U.S. patent application number 10/480529 was filed with the patent office on 2004-10-14 for streaming of real-time data to a browser.
Invention is credited to Alderson, Ian.
Application Number | 20040201618 10/480529 |
Document ID | / |
Family ID | 8182020 |
Filed Date | 2004-10-14 |
United States Patent
Application |
20040201618 |
Kind Code |
A1 |
Alderson, Ian |
October 14, 2004 |
Streaming of real-time data to a browser
Abstract
Browsers which are required to display a large amount of
constantly changing real-time information tend to make excessive
demands on available computational resources, since the browser
needs to update the screen every time a piece of information in its
document object model changes and this process is inherently
inefficient. By queuing real-time data updates and emptying the
queue at periodic intervals, all updates received within those
intervals are simultaneously written to the browser's document
object model, so reducing the burden of updating the screen. In
addition, earlier updates held in the queue can be overwritten by
subsequent updates, so that out-of-date information is never
provided to the browser.
Inventors: |
Alderson, Ian; (Middlesex,
GB) |
Correspondence
Address: |
VENABLE, BAETJER, HOWARD AND CIVILETTI, LLP
P.O. BOX 34385
WASHINGTON
DC
20043-9998
US
|
Family ID: |
8182020 |
Appl. No.: |
10/480529 |
Filed: |
December 12, 2003 |
PCT Filed: |
December 6, 2002 |
PCT NO: |
PCT/GB02/02746 |
Current U.S.
Class: |
715/744 ;
707/E17.12; 709/231; 715/760 |
Current CPC
Class: |
G06F 16/9574
20190101 |
Class at
Publication: |
345/744 ;
345/760; 709/231 |
International
Class: |
G09G 005/00; G06F
015/16 |
Foreign Application Data
Date |
Code |
Application Number |
Jun 12, 2001 |
EP |
01305106.5 |
Claims
1. A method of sending real-time data to a browser for display by
the browser, wherein the browser is operable to update its display
on receipt of a data item for display, the method comprising the
steps of: receiving a plurality of data items from a real-time data
source; storing the plurality of data items as a batch; and sending
the batch of data items to the browser at a predetermined time,
independently of the browser requesting real-time data.

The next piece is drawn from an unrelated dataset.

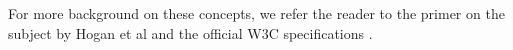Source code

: For more background on these concepts, we refer the reader to the primer on the subject by Hogan et al \cite{Hogan2021KG} and the official W3C specifications \cite{rdf, rdfs, owl, turtle, sparql, xsd}.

2. A method according to claim 1, wherein the browser is operable
to connect to a server to request the real-time data, the batch of
data items being stored at the server.
3. A method according to claim 1, comprising receiving the
plurality of data items at a client computer on which the browser
is running, further comprising storing the plurality of data items
as a batch at the client computer.
4. A method according to claim 1, wherein the steps of storing the
batch of data items comprises queuing the data items.
5. A method according to claim 1, further comprising replacing a
data item in the batch with an updated data item from the real-time
source.
6. A method according to claim 1, comprising sending the batch of
data items to the browser at predetermined intervals.
7. A method according to claim 6, wherein the predetermined
intervals comprise around 4 times per second.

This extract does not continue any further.